«Le donne sono la rovina della civiltà»: l'editoriale di Silvia Grilli
È una tesi molto diffusa: le femmine sono la rovina della civiltà occidentale. Si sprecano i commenti di maschi che sui social media diffondono questo concetto in modo più o meno feroce.
L’altro giorno mi sono imbattuta su X in un’opinione che ha fatto breccia tra uomini che si sentono scavalcati dalla nostra libertà. La cito letteralmente perché è interessante nella sua stolta efficacia: “Non c’è un solo aspetto della civiltà che le donne non abbiano rovinato, comprese se stesse. Sono diventate bestie irrefrenabili appena le abbiamo liberate dal guinzaglio e hanno trascorso gli ultimi decenni in una guerra totale contro gli uomini”.

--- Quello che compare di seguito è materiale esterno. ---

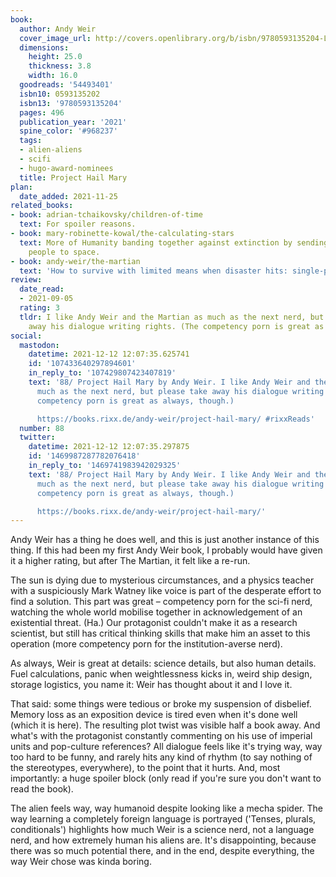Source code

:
 ```yaml
---
book:
  author: Andy Weir
  cover_image_url: http://covers.openlibrary.org/b/isbn/9780593135204-L.jpg
  dimensions:
    height: 25.0
    thickness: 3.8
    width: 16.0
  goodreads: '54493401'
  isbn10: 0593135202
  isbn13: '9780593135204'
  pages: 496
  publication_year: '2021'
  spine_color: '#968237'
  tags:
  - alien-aliens
  - scifi
  - hugo-award-nominees
  title: Project Hail Mary
plan:
  date_added: 2021-11-25
related_books:
- book: adrian-tchaikovsky/children-of-time
  text: For spoiler reasons.
- book: mary-robinette-kowal/the-calculating-stars
  text: More of Humanity banding together against extinction by sending unexpected
    people to space.
- book: andy-weir/the-martian
  text: 'How to survive with limited means when disaster hits: single-person edition.'
review:
  date_read:
  - 2021-09-05
  rating: 3
  tldr: I like Andy Weir and the Martian as much as the next nerd, but please take
    away his dialogue writing rights. (The competency porn is great as always, though.)
social:
  mastodon:
    datetime: 2021-12-12 12:07:35.625741
    id: '107433640297894601'
    in_reply_to: '107429807423407819'
    text: '88/ Project Hail Mary by Andy Weir. I like Andy Weir and the Martian as
      much as the next nerd, but please take away his dialogue writing rights. (The
      competency porn is great as always, though.)

      https://books.rixx.de/andy-weir/project-hail-mary/ #rixxReads'
  number: 88
  twitter:
    datetime: 2021-12-12 12:07:35.297875
    id: '1469987287782076418'
    in_reply_to: '1469741983942029325'
    text: '88/ Project Hail Mary by Andy Weir. I like Andy Weir and the Martian as
      much as the next nerd, but please take away his dialogue writing rights. (The
      competency porn is great as always, though.)

      https://books.rixx.de/andy-weir/project-hail-mary/'
---
```


Andy Weir has a thing he does well, and this is just another instance of this thing. If this had been my first Andy Weir
book, I probably would have given it a higher rating, but after The Martian, it felt like a re-run.

The sun is dying due to mysterious circumstances, and a physics teacher with a suspiciously Mark Watney like
voice is part of the desperate effort to find a solution. This part was great – competency porn for the sci-fi nerd,
watching the whole world mobilise together in acknowledgement of an existential threat. (Ha.)
Our protagonist couldn't make it as a research scientist, but still has critical thinking skills that make him an asset
to this operation (more competency porn for the institution-averse nerd).

As always, Weir is great at details: science details, but also human details. Fuel calculations, panic when
weightlessness kicks in, weird ship design, storage logistics, you name it: Weir has thought about it and I love it.


That said: some things were tedious or broke my suspension of disbelief. Memory loss as an exposition device is tired
even when it's done well (which it is here). The resulting plot twist was visible half a book away. And what's with the
protagonist constantly commenting on his use of imperial units and pop-culture references? All dialogue feels like it's
trying way, way too hard to be funny, and rarely hits any kind of rhythm (to say nothing of the stereotypes,
everywhere), to the point that it hurts. And, most importantly: a huge spoiler block (only read if you're sure you don't
want to read the book).

<div class="spoiler">

The alien feels way, way humanoid despite looking like a mecha spider. The way learning a completely foreign language is
portrayed ('Tenses, plurals, conditionals') highlights how much Weir is a science nerd, not a language nerd, and how
extremely human his aliens are. It's disappointing, because there was so much potential there, and in the end, despite
everything, the way Weir chose was kinda boring.

</div>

Lo pensano in tanti nella maschiosfera, le comunità digitali che offrono sostegno agli uomini che si sentono discriminati dai successi femminili. Magari moderano leggermente i termini, ma il succo è quello.
Qualsiasi donna che esprime la sua opinione pubblicamente con coraggio troverà sui suoi social media commenti che non riguardano quello che dice, ma come lo dice, come si presenta, con chi è sposata, come si veste e se ha figli.

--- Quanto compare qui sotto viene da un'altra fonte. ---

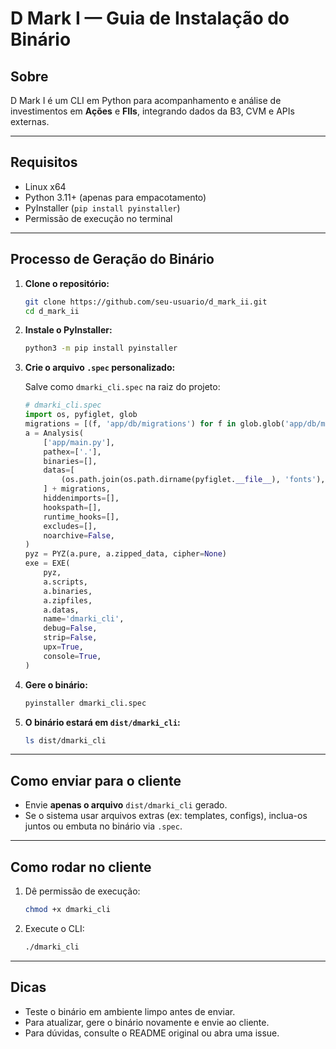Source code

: # D Mark I — Guia de Instalação do Binário

## Sobre
D Mark I é um CLI em Python para acompanhamento e análise de investimentos em **Ações** e **FIIs**, integrando dados da B3, CVM e APIs externas.

---

## Requisitos

- Linux x64
- Python 3.11+ (apenas para empacotamento)
- PyInstaller (`pip install pyinstaller`)
- Permissão de execução no terminal

---

## Processo de Geração do Binário

1. **Clone o repositório:**

    ```bash
    git clone https://github.com/seu-usuario/d_mark_ii.git
    cd d_mark_ii
    ```

2. **Instale o PyInstaller:**

    ```bash
    python3 -m pip install pyinstaller
    ```

3. **Crie o arquivo `.spec` personalizado:**

    Salve como `dmarki_cli.spec` na raiz do projeto:

    ```python
    # dmarki_cli.spec
    import os, pyfiglet, glob
    migrations = [(f, 'app/db/migrations') for f in glob.glob('app/db/migrations/*')]
    a = Analysis(
        ['app/main.py'],
        pathex=['.'],
        binaries=[],
        datas=[
            (os.path.join(os.path.dirname(pyfiglet.__file__), 'fonts'), 'pyfiglet/fonts'),
        ] + migrations,
        hiddenimports=[],
        hookspath=[],
        runtime_hooks=[],
        excludes=[],
        noarchive=False,
    )
    pyz = PYZ(a.pure, a.zipped_data, cipher=None)
    exe = EXE(
        pyz,
        a.scripts,
        a.binaries,
        a.zipfiles,
        a.datas,
        name='dmarki_cli',
        debug=False,
        strip=False,
        upx=True,
        console=True,
    )
    ```

4. **Gere o binário:**

    ```bash
    pyinstaller dmarki_cli.spec
    ```

5. **O binário estará em `dist/dmarki_cli`:**

    ```bash
    ls dist/dmarki_cli
    ```

---

## Como enviar para o cliente

- Envie **apenas o arquivo** `dist/dmarki_cli` gerado.
- Se o sistema usar arquivos extras (ex: templates, configs), inclua-os juntos ou embuta no binário via `.spec`.

---

## Como rodar no cliente

1. Dê permissão de execução:

    ```bash
    chmod +x dmarki_cli
    ```

2. Execute o CLI:

    ```bash
    ./dmarki_cli
    ```

---

## Dicas

- Teste o binário em ambiente limpo antes de enviar.
- Para atualizar, gere o binário novamente e envie ao cliente.
- Para dúvidas, consulte o README original ou abra uma issue.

Qualsiasi essere umano di sesso femminile senza prole viene considerato problematico; se mette il lavoro al primo posto è una cattiva persona che morirà sola e se lo merita. Chi fa carriera è un’aggressiva, non un’assertiva. Non potendo colpire fisicamente queste donne, questi uomini le denigrano con le parole.
Ma il patriarcato non è prerogativa maschile. È radicato anche tra noi. Sta facendo discutere il saggio di una conservatrice americana, Helen Andrews: La grande femminilizzazione. L’autrice sostiene che sia una minaccia per la civiltà il fatto che il Nord America e l’Europa abbiano permesso a così tante donne di prendere il controllo delle istituzioni: dai partiti politici alle università, alle imprese.
Le tesi dell'editorialista sono agghiaccianti: non è che le donne siano incapaci, è che le loro caratteristiche sono rovinose per le organizzazioni che guidano, perché nelle femmine l'empatia prevale sulla razionalità, la sicurezza sulla propensione al rischio e la coesione sulla competizione.
E ancora: troppe donne nelle accademie affievoliscono i dibattiti invece di alzare il livello della discussione intellettuale; troppe donne nei media segnano la fine dell’individualismo indomito che non teme la disapprovazione. E così via, negli affari, negli studi legali, nelle corti, tutto è una rovina in mani femminili.
Ma soprattutto, sostiene Andrews, le donne ci porteranno alla disgregazione sociale perché sono paladine dei diritti di tutti. La misoginia di queste tesi è eclatante. Scrivere che gli uomini possono rispettare il nemico, mentre per le donne l’avversario è solo spazzatura subumana a cui non stringerebbero mai la mano è una tesi così intrisa di pregiudizi da lasciare sbalorditi.
Per metà della mia vita ho avuto direttori di giornali che mi ordinavano pezzi “umani”, come se solo le femmine sapessero scrivere di sentimenti. Ma non c’è una scrittura maschile e una femminile, non c’è una gestione del potere maschile e una femminile.
C’è solo un’educazione che per secoli ha limitato la libera espressione delle donne e ci sono i nostri pregiudizi, da cui ancora non ci siamo affatto affrancati, mentre la restaurazione è in agguato.